3-oxetane potassium trifluoroborate can be used as a pharmaceutical synthesis intermediate. If 3-oxetane potassium trifluoroborate is inhaled, move the patient to fresh air; if skin contact occurs, remove contaminated clothing, rinse the skin thoroughly with soap and water, and seek medical attention if you feel unwell; If eye contact occurs, separate eyelids, rinse with running water or saline, and seek medical attention immediately; if ingested, rinse mouth immediately, do not induce vomiting, and seek medical attention immediately.

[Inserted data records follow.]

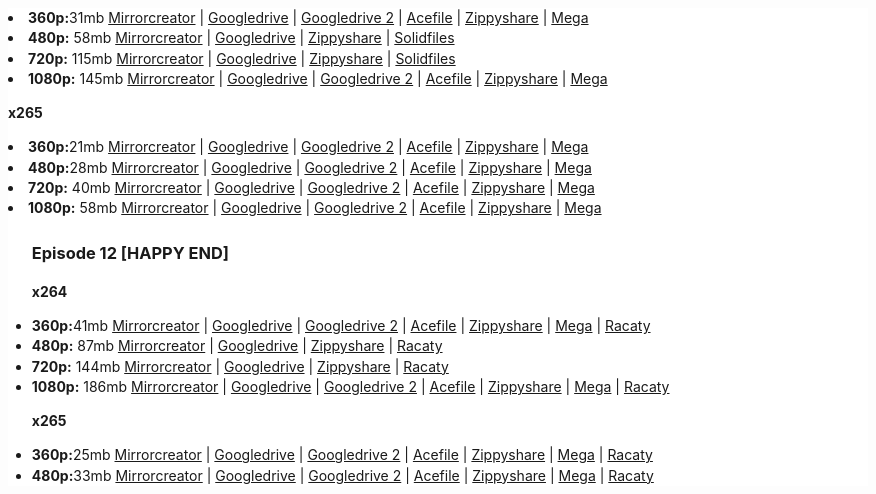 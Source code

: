<li><b>360p:</b><span id="size">31mb</span> <a href="https://semawur.com/SZt1j">Mirrorcreator</a> | <a href="https://semawur.com/dEEwX6UaQFu">Googledrive</a> | <a href="https://semawur.com/fBxRHFrEmpGV">Googledrive 2</a> | <a href="https://semawur.com/33TtPN">Acefile</a> | <a href="https://semawur.com/OneMSoi8">Zippyshare</a> | <a href="https://semawur.com/sh0Z">Mega</a></li>
<li><b>480p:</b> <span id="size">58mb</span> <a href="https://semawur.com/udkz9XtR">Mirrorcreator</a> | <a href="https://semawur.com/Sx4M8j5J">Googledrive</a> | <a href="https://semawur.com/udkz9XtR">Zippyshare</a> | <a href="https://semawur.com/HVwhLWr4j">Solidfiles</a></li>
<li><b>720p:</b> <span id="size">115mb</span> <a href="https://semawur.com/C4HpygA0sr2S">Mirrorcreator</a> | <a href="https://semawur.com/aei">Googledrive</a> | <a href="https://semawur.com/yy5Ohb9Euq">Zippyshare</a> | <a href="https://semawur.com/1dnorFnQ">Solidfiles</a></li>
<li><b>1080p:</b> <span id="size">145mb</span> <a href="https://semawur.com/IwimVI">Mirrorcreator</a> | <a href="https://semawur.com/CnM83ZopaU">Googledrive</a> | <a href="https://semawur.com/lpsfo">Googledrive 2</a> | <a href="https://semawur.com/VAsl4">Acefile</a> | <a href="https://semawur.com/CNlGMV">Zippyshare</a> | <a href="https://semawur.com/NqIOy4he1X">Mega</a></li>
<p> <strong>x265</strong>
<li><b>360p:</b><span id="size">21mb</span> <a href="https://semawur.com/gBiIgeeHW">Mirrorcreator</a> | <a href="https://semawur.com/PG0f">Googledrive</a> | <a href="https://semawur.com/wQ2Gg4">Googledrive 2</a> | <a href="https://semawur.com/Si8Aubf">Acefile</a> | <a href="https://semawur.com/gxF2sS1j">Zippyshare</a> | <a href="https://semawur.com/HpJVRgS">Mega</a></li>
<li><b>480p:</b><span id="size">28mb</span> <a href="https://semawur.com/Q4OSWU">Mirrorcreator</a> | <a href="https://semawur.com/FY5">Googledrive</a> | <a href="https://semawur.com/B8Xcyj">Googledrive 2</a> | <a href="https://semawur.com/nmkf56">Acefile</a> | <a href="https://semawur.com/FbR2yLQ">Zippyshare</a> | <a href="https://semawur.com/Z90Mt">Mega</a></li>
<li><b>720p:</b> <span id="size">40mb</span> <a href="https://semawur.com/W0OOIYn5aNAI">Mirrorcreator</a> | <a href="https://semawur.com/QkRr7U9">Googledrive</a> | <a href="https://semawur.com/WjGADZLQ4">Googledrive 2</a> | <a href="https://semawur.com/3D3kk8UrDkQc">Acefile</a> | <a href="https://semawur.com/spmS1HMNbv">Zippyshare</a> | <a href="https://semawur.com/BC2R">Mega</a></li>
<li><b>1080p:</b> <span id="size">58mb</span> <a href="https://semawur.com/7nsNO">Mirrorcreator</a> | <a href="https://semawur.com/OBl">Googledrive</a> | <a href="https://semawur.com/YGuRpUmFNQL">Googledrive 2</a> | <a href="https://semawur.com/mJMRmFZFny7t">Acefile</a> | <a href="https://semawur.com/bv9qTesTcLt">Zippyshare</a> | <a href="https://semawur.com/jz9XCRkm4j">Mega</a></li>
<ul />
<h3>Episode 12 [HAPPY END]</h3>
<p><strong>x264</strong>
<li><b>360p:</b><span id="size">41mb</span> <a href="https://semawur.com/DdiwY">Mirrorcreator</a> | <a href="https://semawur.com/VHyLNHqPOh">Googledrive</a> | <a href="https://semawur.com/XXVfKM05k">Googledrive 2</a> | <a href="https://semawur.com/Q0PO5ykASG">Acefile</a> | <a href="https://semawur.com/whya">Zippyshare</a> | <a href="https://semawur.com/Ykx">Mega</a> | <a href="https://semawur.com/oGLvT20">Racaty</a></li>
<li><b>480p:</b> <span id="size">87mb</span> <a href="https://semawur.com/Glf">Mirrorcreator</a> | <a href="https://semawur.com/KXz8MPRj">Googledrive</a> | <a href="https://semawur.com/eqxLViFX33F">Zippyshare</a> | <a href="https://semawur.com/zVjfz6MSy">Racaty</a></li>
<li><b>720p:</b> <span id="size">144mb</span> <a href="https://semawur.com/iip">Mirrorcreator</a> | <a href="https://semawur.com/sZ2Dcnb">Googledrive</a> | <a href="https://semawur.com/q3eeneOz9Ya">Zippyshare</a> | <a href="https://semawur.com/MqlNG70ra">Racaty</a></li>
<li><b>1080p:</b> <span id="size">186mb</span> <a href="https://semawur.com/D9igngivFg">Mirrorcreator</a> | <a href="https://semawur.com/Vmo">Googledrive</a> | <a href="https://semawur.com/5nkZj">Googledrive 2</a> | <a href="https://semawur.com/P5HWD0">Acefile</a> | <a href="https://semawur.com/3RS3o5mkFkax">Zippyshare</a> | <a href="https://semawur.com/W6P">Mega</a> | <a href="https://semawur.com/MBTpsQtzEZ">Racaty</a></li>
<p> <strong>x265</strong>
<li><b>360p:</b><span id="size">25mb</span> <a href="https://semawur.com/6ZdMlBIqJHU">Mirrorcreator</a> | <a href="https://semawur.com/dmYpIq">Googledrive</a> | <a href="https://semawur.com/BpSesnd">Googledrive 2</a> | <a href="https://semawur.com/vFk">Acefile</a> | <a href="https://semawur.com/TX2PP">Zippyshare</a> | <a href="https://semawur.com/l2wE2ugZt">Mega</a> | <a href="https://semawur.com/RD5WbmN">Racaty</a></li>
<li><b>480p:</b><span id="size">33mb</span> <a href="https://semawur.com/q1oyx8VSpq">Mirrorcreator</a> | <a href="https://semawur.com/bZtK">Googledrive</a> | <a href="https://semawur.com/KqNlte">Googledrive 2</a> | <a href="https://semawur.com/SvtxAR1Aknor">Acefile</a> | <a href="https://semawur.com/qu74r2qKke">Zippyshare</a> | <a href="https://semawur.com/s4GC8Z637D">Mega</a> | <a href="https://semawur.com/dhdCLwC">Racaty</a></li>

Preparation method of 3-oxetane potassium trifluoroborate

Preparation of 3-oxetane potassium trifluoroborate is as follows: Weigh B2pin2 (1.5 equiv), LiOMe (2.0 equiv), PS-PPh3 (13 mol%) and CuI (10mol%). The flask was closed with a septum, evacuated, and backfilled with N2. DMF (5 mL) and halide (1.0 mmol, 1.0 equiv) were added sequentially via syringe (or, if the halide was a solid, added as a solution in DMF), and the reaction was stirred vigorously at room temperature for 20 h. The reaction mixture was then diluted with CH2Cl2 (10 mL), filtered through a pad of celite, and rinsed with CH2Cl2 (20 mL). The resulting solution was concentrated and poured into a saturated solution. Extract three times with aqueous NH4Cl solution (20 mL) and Et2O (20 mL). The combined organic layers were washed with H2O (50 mL) and brine (50 mL), dried (MgSO4) and concentrated. Dissolve the residue in THF (5 mL) in a round-bottomed flask equipped with a stir bar and let stand. Add aqKHF2 (4.5M, 0.9mL, 4.0eq). The flask was closed with a septum and the resulting mixture was stirred at room temperature for 2 hours. The reaction mixture was evaporated to dryness and the resulting salt was extracted several times with hot acetone. The filtrate was concentrated to approximately 5 mL and precipitation was achieved by adding dropwise the filtrate into Et2O (100 mL) at 0 °C. The resulting product was collected by gravity filtration on a sintered funnel and dried to give the corresponding 3-oxetane potassium trifluoroborate as a white solid.